If we could solve ELK, would we always know where the diamond is at the end of a plan? That is, if we could get the direct translator, would it answer the question “Is the diamond in the vault?” correctly?

This post explores plausible cases where the position of the diamond is not ambiguous, the plan contains all the information necessary to find out where the diamond is, and yet some reasonable architectures of predictors will answer “Yes” to the above question regardless of the physical position of the diamond. I also unwrap some of the consequences for the problem of judging a plan even with a full solution to ELK.

This is a write-up of a joint-work with Alex Flint, John Wentworth, and Rob Miles.

Into the Matrix

Let’s start with a plan. In it, all sensors are tampered with in ways that are not detectable through the sensors themselves, and the data fed into the sensors is what would be observed for the no-op plan (the plan where no action is ever done). Let’s call that “going into the matrix”. The end of the plan is unspecified, except for the requirement that it doesn’t put the predictor out of the matrix at any time. So it’s really a set of plans, where anything that doesn’t remove the tampering can happen after the AI goes into the matrix.

Now, if we had a solution to ELK, what we expect is that the direct translator applied to the predictor would respond to “Is the diamond in the vault?” depending on what happens after the AI goes into the matrix: if the diamond is stolen, it answers “No”, and it answers “Yes” otherwise.

Yet I claim that some plausible and competent predictors would lead to “Yes” answers for all these “going into the matrix” plans. Such predictors would have a lazy architecture where instead of tracking the “matrix diamond” as another object, they would realize that they don’t need to track the physical diamond anymore (because they won’t get out of the matrix so the physical diamond’s position is irrelevant for the prediction) and that they could reuse their model of the physical diamond to track the “matrix diamond” (since it behaves exactly as the real diamond would for the no-op plan.

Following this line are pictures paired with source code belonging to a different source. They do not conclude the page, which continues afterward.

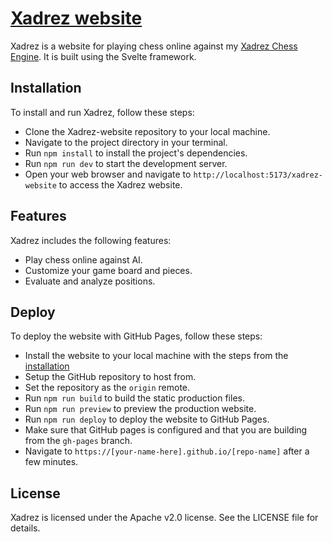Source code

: # [Xadrez website](https://jovialen.github.io/xadrez-website)

Xadrez is a website for playing chess online against my
[Xadrez Chess Engine](https://github.com/jovialen/xadrez).
It is built using the Svelte framework.

## Installation

To install and run Xadrez, follow these steps:

- Clone the Xadrez-website repository to your local machine.
- Navigate to the project directory in your terminal.
- Run `npm install` to install the project's dependencies.
- Run `npm run dev` to start the development server.
- Open your web browser and navigate to `http://localhost:5173/xadrez-website` to access the Xadrez website.

## Features

Xadrez includes the following features:

- Play chess online against AI.
- Customize your game board and pieces.
- Evaluate and analyze positions.

## Deploy

To deploy the website with GitHub Pages, follow these steps:

- Install the website to your local machine with the steps from the [installation](#installation)
- Setup the GitHub repository to host from.
- Set the repository as the `origin` remote.
- Run `npm run build` to build the static production files.
- Run `npm run preview` to preview the production website.
- Run `npm run deploy` to deploy the website to GitHub Pages.
- Make sure that GitHub pages is configured and that you are building from the `gh-pages` branch.
- Navigate to `https://[your-name-here].github.io/[repo-name]` after a few minutes.

## License

Xadrez is licensed under the Apache v2.0 license. See the LICENSE file for details.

In such a situation, the predictor’s model would really contain only one diamond variable, and so would answer questions about the real diamond using the matrix diamond. Which leads to the behavior described above, where all plans going into the Matrix lead to the same answer “Yes” regardless of what happens to the physical diamond.

I’m not saying that such an architecture is more probable than any other, or even that probable at all; still, it doesn’t look impossible, it’s somewhat more efficient than a non-lazy architecture, and it would make accurate predictions. It thus seems like the sort of predictor architecture for which ELK should help us find out what happened to the diamond.

Thus even solving ELK might not be enough to find out where the diamond is in clear-cut cases.

Detecting the Blue Pill

One way of dealing with the matrix issue is to realize that the predictor still has to know it is going into the matrix. Because its laziness in reusing the diamond variable only works if it knows that it won’t get out of the matrix.

So if I ask the question “Is the AI in the simulation?” or “Have the sensors been tampered with?” (or a variant of that), I should get the actual answer for the previous set of plans. Assuming a solution for ELK.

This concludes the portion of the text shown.